The presumptive diagnosis of toxoplasmosis in HIV/AIDS is
In less straightforward cases, and when there is clinical suspicion of a possible alternate or secondary disease process, brain biopsy may help to clarify diagnosis. 5 In positive cases, findings may include cysts containing bradyzoites (dormant form) which may coexist with numerous active tachyzoites as demonstrated by our case (Figure 4).
Cavitary lung lesions are not typical with toxoplasmosis and search for other etiologies should always be entertained. 2 Pulmonary involvement by toxoplasmosis is often nonspecific but more commonly described findings include interstitial pneumonitis, necrotizing pneumonitis, consolidations, pleural effusion, empyema, or combination of some or all of these.6–8 In our patient however, extensive workup of the lung lesions yielded no alternative diagnosis and follow-up chest imaging showed improvement with toxoplasmosis treatment implying a possibility that these cavities may have been associated with toxoplasmosis.
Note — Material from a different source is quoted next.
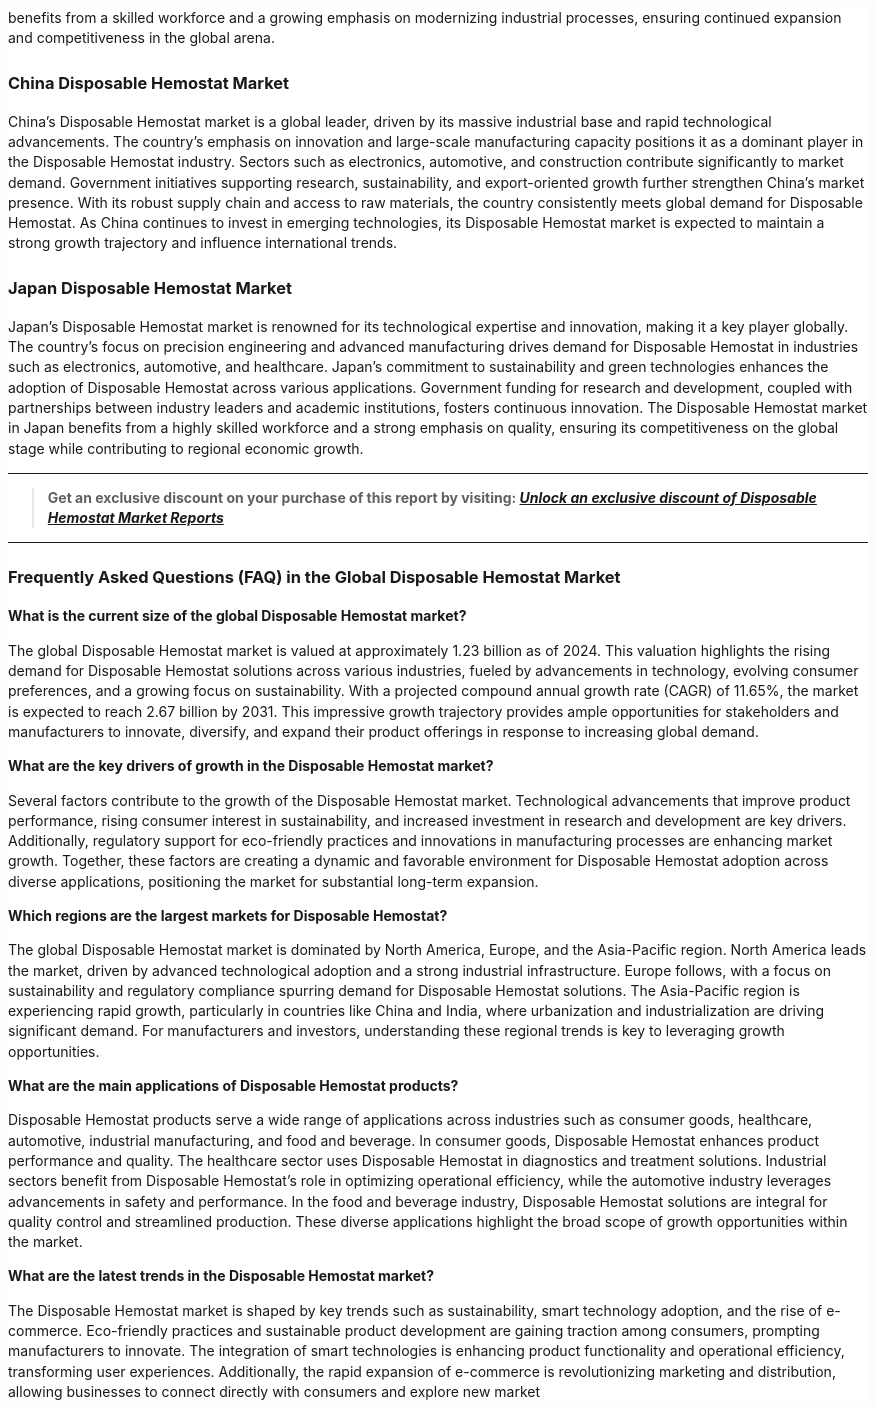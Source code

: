 benefits from a skilled workforce and a growing emphasis on modernizing industrial processes, ensuring continued expansion and competitiveness in the global arena.</p><h3>China Disposable Hemostat Market</h3><p>China&rsquo;s Disposable Hemostat market is a global leader, driven by its massive industrial base and rapid technological advancements. The country&rsquo;s emphasis on innovation and large-scale manufacturing capacity positions it as a dominant player in the Disposable Hemostat industry. Sectors such as electronics, automotive, and construction contribute significantly to market demand. Government initiatives supporting research, sustainability, and export-oriented growth further strengthen China&rsquo;s market presence. With its robust supply chain and access to raw materials, the country consistently meets global demand for Disposable Hemostat. As China continues to invest in emerging technologies, its Disposable Hemostat market is expected to maintain a strong growth trajectory and influence international trends.</p><h3>Japan Disposable Hemostat Market</h3><p>Japan&rsquo;s Disposable Hemostat market is renowned for its technological expertise and innovation, making it a key player globally. The country&rsquo;s focus on precision engineering and advanced manufacturing drives demand for Disposable Hemostat in industries such as electronics, automotive, and healthcare. Japan&rsquo;s commitment to sustainability and green technologies enhances the adoption of Disposable Hemostat across various applications. Government funding for research and development, coupled with partnerships between industry leaders and academic institutions, fosters continuous innovation. The Disposable Hemostat market in Japan benefits from a highly skilled workforce and a strong emphasis on quality, ensuring its competitiveness on the global stage while contributing to regional economic growth.</p><hr /><blockquote><p><strong>Get an exclusive discount on your purchase of this report by visiting: <em><a href="://marketresearchpulse.com/ask-for-discount/125800?utm_source=Github&amp;utm_medium=0111">Unlock an exclusive discount of Disposable Hemostat Market Reports</a></em>&nbsp;</strong></p></blockquote><hr /><h3>Frequently Asked Questions (FAQ) in the Global Disposable Hemostat Market</h3><p><strong>What is the current size of the global Disposable Hemostat market?</strong></p><p>The global Disposable Hemostat market is valued at approximately 1.23 billion as of 2024. This valuation highlights the rising demand for Disposable Hemostat solutions across various industries, fueled by advancements in technology, evolving consumer preferences, and a growing focus on sustainability. With a projected compound annual growth rate (CAGR) of 11.65%, the market is expected to reach 2.67 billion by 2031. This impressive growth trajectory provides ample opportunities for stakeholders and manufacturers to innovate, diversify, and expand their product offerings in response to increasing global demand.</p><p><strong>What are the key drivers of growth in the Disposable Hemostat market?</strong></p><p>Several factors contribute to the growth of the Disposable Hemostat market. Technological advancements that improve product performance, rising consumer interest in sustainability, and increased investment in research and development are key drivers. Additionally, regulatory support for eco-friendly practices and innovations in manufacturing processes are enhancing market growth. Together, these factors are creating a dynamic and favorable environment for Disposable Hemostat adoption across diverse applications, positioning the market for substantial long-term expansion.</p><p><strong>Which regions are the largest markets for Disposable Hemostat?</strong></p><p>The global Disposable Hemostat market is dominated by North America, Europe, and the Asia-Pacific region. North America leads the market, driven by advanced technological adoption and a strong industrial infrastructure. Europe follows, with a focus on sustainability and regulatory compliance spurring demand for Disposable Hemostat solutions. The Asia-Pacific region is experiencing rapid growth, particularly in countries like China and India, where urbanization and industrialization are driving significant demand. For manufacturers and investors, understanding these regional trends is key to leveraging growth opportunities.</p><p><strong>What are the main applications of Disposable Hemostat products?</strong></p><p>Disposable Hemostat products serve a wide range of applications across industries such as consumer goods, healthcare, automotive, industrial manufacturing, and food and beverage. In consumer goods, Disposable Hemostat enhances product performance and quality. The healthcare sector uses Disposable Hemostat in diagnostics and treatment solutions. Industrial sectors benefit from Disposable Hemostat&rsquo;s role in optimizing operational efficiency, while the automotive industry leverages advancements in safety and performance. In the food and beverage industry, Disposable Hemostat solutions are integral for quality control and streamlined production. These diverse applications highlight the broad scope of growth opportunities within the market.</p><p><strong>What are the latest trends in the Disposable Hemostat market?</strong></p><p>The Disposable Hemostat market is shaped by key trends such as sustainability, smart technology adoption, and the rise of e-commerce. Eco-friendly practices and sustainable product development are gaining traction among consumers, prompting manufacturers to innovate. The integration of smart technologies is enhancing product functionality and operational efficiency, transforming user experiences. Additionally, the rapid expansion of e-commerce is revolutionizing marketing and distribution, allowing businesses to connect directly with consumers and explore new market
Empirical treatment for toxoplasmosis is reasonable when the clinical presentation and preliminary work up is suggestive, pending definitive diagnosis. 9 The atypical presentation of our patient (lung cavities, multiple diffuse lesions, relatively high CD4 cell count), however, prompted obtaining a brain biopsy, specifically looking for a secondary or possible alternate diagnosis.
The use of steroids in the management of toxoplasmosis could be beneficial especially in patients with large lesions producing significant mass effect and impending cerebral herniation. 10 However, caution should be exercised when the diagnosis is not established, as steroids use by itself may produce clinical and radiologic improvement of undiagnosed and untreated toxoplasma lesions, thereby providing false assurance. Moreover, in at least one study, there was no difference in treatment response rate between those who received steroids and those who did not. 11 In patients with suspected impending herniation and when toxoplasma diagnosis is in doubt, steroids should always be used in combination with empirical toxoplasma therapy pending definitive diagnosis.
Conclusion
Our case illustrates an important opportunistic infection in the HIV population with an unusual presentation. The relatively high CD4 cell count, the presence of lung cavities which improved with therapy, and the demonstration of toxoplasma cysts in brain tissue both on touch preparation and immunohistochemistry make this case a unique one.
Care providers should be familiar with atypical clinical presentations of toxoplasmosis and the options available to establish the correct diagnosis.
Footnotes
Declaration of conflicting interests
The authors declared no potential conflicts of interest with respect to the research, authorship, and/or publication of this article.
Funding
The authors received no financial support for the research, authorship, and/or publication of this article.